[Document images with source code]
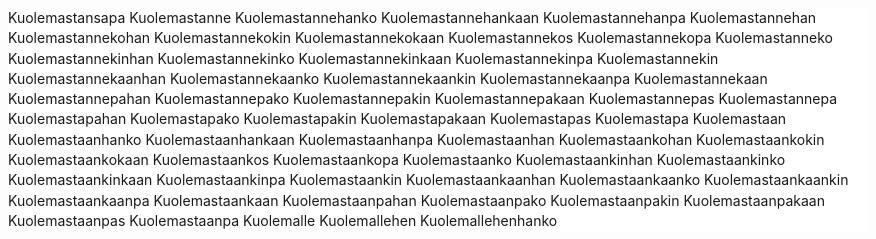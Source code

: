 Kuolemastansapa
Kuolemastanne
Kuolemastannehanko
Kuolemastannehankaan
Kuolemastannehanpa
Kuolemastannehan
Kuolemastannekohan
Kuolemastannekokin
Kuolemastannekokaan
Kuolemastannekos
Kuolemastannekopa
Kuolemastanneko
Kuolemastannekinhan
Kuolemastannekinko
Kuolemastannekinkaan
Kuolemastannekinpa
Kuolemastannekin
Kuolemastannekaanhan
Kuolemastannekaanko
Kuolemastannekaankin
Kuolemastannekaanpa
Kuolemastannekaan
Kuolemastannepahan
Kuolemastannepako
Kuolemastannepakin
Kuolemastannepakaan
Kuolemastannepas
Kuolemastannepa
Kuolemastapahan
Kuolemastapako
Kuolemastapakin
Kuolemastapakaan
Kuolemastapas
Kuolemastapa
Kuolemastaan
Kuolemastaanhanko
Kuolemastaanhankaan
Kuolemastaanhanpa
Kuolemastaanhan
Kuolemastaankohan
Kuolemastaankokin
Kuolemastaankokaan
Kuolemastaankos
Kuolemastaankopa
Kuolemastaanko
Kuolemastaankinhan
Kuolemastaankinko
Kuolemastaankinkaan
Kuolemastaankinpa
Kuolemastaankin
Kuolemastaankaanhan
Kuolemastaankaanko
Kuolemastaankaankin
Kuolemastaankaanpa
Kuolemastaankaan
Kuolemastaanpahan
Kuolemastaanpako
Kuolemastaanpakin
Kuolemastaanpakaan
Kuolemastaanpas
Kuolemastaanpa
Kuolemalle
Kuolemallehen
Kuolemallehenhanko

# BRIEF
Would you copy, unchanged, the stretch of the records above that begins at the line containing "Kuolemastapakin" and ends at the line containing "Kuolemastaankinkaan", and only that?

# EXERCISE RESPONSE
Kuolemastapakin
Kuolemastapakaan
Kuolemastapas
Kuolemastapa
Kuolemastaan
Kuolemastaanhanko
Kuolemastaanhankaan
Kuolemastaanhanpa
Kuolemastaanhan
Kuolemastaankohan
Kuolemastaankokin
Kuolemastaankokaan
Kuolemastaankos
Kuolemastaankopa
Kuolemastaanko
Kuolemastaankinhan
Kuolemastaankinko
Kuolemastaankinkaan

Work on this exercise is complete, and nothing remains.